THOUSANDS of east Londoners were left homeless during the Second World War when their houses fell victim to the Blitz.
The result was hundreds of temporary “Nissen huts”, many of which were built along Whipps Cross Road in Leytonstone.
The semi-cylindrical huts, made of corrugated steel and concrete, formed rows from Forest Glade to what is now the Green Man roundabout.
The design was first developed during the First World War by Canadian mining engineer Major Peter Norman Nissen.
June Bradley, 67, moved into one of the huts in 1947 as overcrowding increased and stayed there from the age of five until she was 11.
She said: “It was great fun for us children, even though it was freezing cold in the winter and boiling hot in the summer.”
Her hut, she explained, was divided into four and included a living room, a small kitchen and two bedrooms.
“We used to have all the cows coming round – they were allowed to roam then,” she said.
Ms Bradley, now living in Wood Street, Walthamstow, lived in the hut with her mother, stepfather and half-sister and recalls swimming in Hollow Pond.
She said: “It was clean enough then and there was the boating lake there.
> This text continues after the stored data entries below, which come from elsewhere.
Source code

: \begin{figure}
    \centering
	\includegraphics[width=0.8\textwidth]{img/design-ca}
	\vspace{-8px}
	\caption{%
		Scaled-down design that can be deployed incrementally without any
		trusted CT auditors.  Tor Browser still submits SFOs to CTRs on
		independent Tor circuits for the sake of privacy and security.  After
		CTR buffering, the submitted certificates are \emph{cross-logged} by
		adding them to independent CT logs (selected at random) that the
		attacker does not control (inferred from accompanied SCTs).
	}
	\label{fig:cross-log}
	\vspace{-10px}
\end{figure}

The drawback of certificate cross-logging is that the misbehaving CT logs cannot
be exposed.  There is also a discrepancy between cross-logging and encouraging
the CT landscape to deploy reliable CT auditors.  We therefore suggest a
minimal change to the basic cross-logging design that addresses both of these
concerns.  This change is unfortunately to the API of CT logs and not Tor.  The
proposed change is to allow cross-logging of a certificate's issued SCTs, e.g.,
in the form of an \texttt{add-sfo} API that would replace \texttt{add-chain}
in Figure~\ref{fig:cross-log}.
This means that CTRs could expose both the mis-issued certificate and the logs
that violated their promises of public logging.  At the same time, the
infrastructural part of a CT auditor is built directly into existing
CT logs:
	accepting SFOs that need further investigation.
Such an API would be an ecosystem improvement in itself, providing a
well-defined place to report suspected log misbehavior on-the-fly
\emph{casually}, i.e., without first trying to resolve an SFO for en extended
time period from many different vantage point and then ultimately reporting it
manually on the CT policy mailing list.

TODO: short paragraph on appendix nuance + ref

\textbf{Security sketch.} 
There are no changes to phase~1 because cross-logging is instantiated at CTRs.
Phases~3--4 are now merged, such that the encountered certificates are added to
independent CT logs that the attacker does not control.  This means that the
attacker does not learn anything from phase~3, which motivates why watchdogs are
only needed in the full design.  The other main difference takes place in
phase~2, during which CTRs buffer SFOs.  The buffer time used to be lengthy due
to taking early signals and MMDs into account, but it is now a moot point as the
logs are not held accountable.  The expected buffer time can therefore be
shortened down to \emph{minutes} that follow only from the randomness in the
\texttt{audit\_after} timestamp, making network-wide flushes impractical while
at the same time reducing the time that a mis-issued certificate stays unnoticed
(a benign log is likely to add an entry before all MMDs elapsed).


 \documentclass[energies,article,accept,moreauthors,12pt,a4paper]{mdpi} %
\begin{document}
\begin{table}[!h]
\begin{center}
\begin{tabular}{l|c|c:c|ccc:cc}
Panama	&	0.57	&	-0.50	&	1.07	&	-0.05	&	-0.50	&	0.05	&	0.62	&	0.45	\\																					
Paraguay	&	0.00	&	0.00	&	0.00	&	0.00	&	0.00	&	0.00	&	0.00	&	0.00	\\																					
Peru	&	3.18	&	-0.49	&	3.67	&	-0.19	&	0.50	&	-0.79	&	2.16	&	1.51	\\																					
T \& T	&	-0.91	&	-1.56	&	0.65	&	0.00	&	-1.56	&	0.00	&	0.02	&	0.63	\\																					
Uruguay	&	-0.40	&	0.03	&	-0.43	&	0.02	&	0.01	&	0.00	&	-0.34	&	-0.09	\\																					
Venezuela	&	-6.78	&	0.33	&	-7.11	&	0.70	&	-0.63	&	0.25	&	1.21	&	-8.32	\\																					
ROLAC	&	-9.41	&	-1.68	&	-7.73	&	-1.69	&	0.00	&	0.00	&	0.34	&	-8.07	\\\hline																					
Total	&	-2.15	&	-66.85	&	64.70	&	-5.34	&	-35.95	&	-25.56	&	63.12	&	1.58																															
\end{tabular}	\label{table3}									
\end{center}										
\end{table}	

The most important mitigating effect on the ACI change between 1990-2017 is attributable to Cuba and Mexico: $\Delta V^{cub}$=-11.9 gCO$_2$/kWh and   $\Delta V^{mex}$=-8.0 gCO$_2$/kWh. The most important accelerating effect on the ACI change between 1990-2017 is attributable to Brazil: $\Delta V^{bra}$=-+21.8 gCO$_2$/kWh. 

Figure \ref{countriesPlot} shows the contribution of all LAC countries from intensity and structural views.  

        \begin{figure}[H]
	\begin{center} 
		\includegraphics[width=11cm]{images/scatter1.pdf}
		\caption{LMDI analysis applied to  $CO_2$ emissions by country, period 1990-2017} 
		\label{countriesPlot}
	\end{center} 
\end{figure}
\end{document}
We had the Whipps Cross lido as well, which was an open air swimming pool, but that closed down in the '70s.”
Her sister, Eileen Ray, 61, of Norlington Road, Leyton, was born while the family were living in their Nissen hut.
She added: “I can remember the cows – there was a beautiful day when this cow poked his nose right through the window.”
Malcolm Knight, 65, now living in Bexley, lived in a Nissen hut in Whipps Cross Road between 1945 and 1947, after his first home, in York Road, Leyton, was destroyed.
“We were V-1 bombing victims,” he said.
“My sister was born in 1947 during that really freezing winter when nobody could get out of those huts.”
His clearest recollection, he said, is of water tankers delivering emergency supplies to the huts after pipes froze and burst.
Father-of-two Mr Knight said: “I remember people walking down to those tankers with zinc baths to fill up with water.”
He also celebrated VJ Day there as a toddler, along with his family and neighbours, with an outdoor party.
Mr Knight, Ms Bradley and Mrs Ray all recall a sense of belonging as everyone looked after each other.
Ms Bradley said: “It was a real community there – everyone knew everyone else.”
Mr Knight's aunt, Doris Hotten, now 84, of Eatons Mead, Chingford, arrived in 1948, with her husband, who had spent three years in the navy.
“We used to have a baker come up with a big barrow and a green grocer used to come up with a horse and cart,” Mrs Hotten said.
“My son was born when we living in the Nissen hut but not my daughter.”
She left in 1953 but many of the huts in London, which housed hundreds of people during the Second World War and in the years that followed, remained standing into the 1960s.